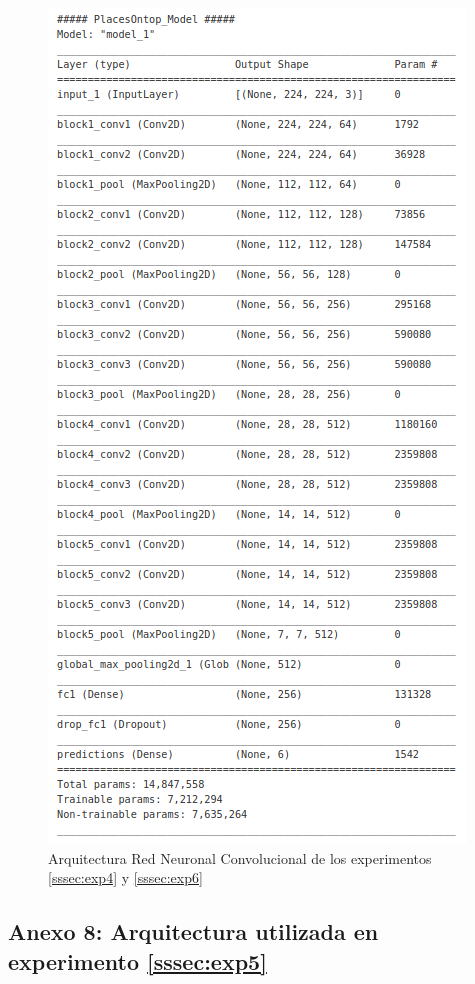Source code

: \begin{figure}[h!]
	\centering
	\includegraphics[width=0.7\linewidth]{images/architecture_exp4_6_cnn}
	\caption{Arquitectura Red Neuronal Convolucional de los experimentos \ref{sssec:exp4} y \ref{sssec:exp6} }
	\label{fig:architectureexp4_6}
\end{figure}


\subsection{Anexo 8: Arquitectura utilizada en experimento \ref{sssec:exp5}}\label{ssec:anexo8}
-*-*-
→ **Problem**
Would you write out all of the data exactly as it stands, without the pictures?

→ **Response**
Source code

: \begin{figure}[h!]
	\centering
	\includegraphics[width=0.7\linewidth]{images/architecture_exp4_6_cnn}
	\caption{Arquitectura Red Neuronal Convolucional de los experimentos \ref{sssec:exp4} y \ref{sssec:exp6} }
	\label{fig:architectureexp4_6}
\end{figure}


\subsection{Anexo 8: Arquitectura utilizada en experimento \ref{sssec:exp5}}\label{ssec:anexo8}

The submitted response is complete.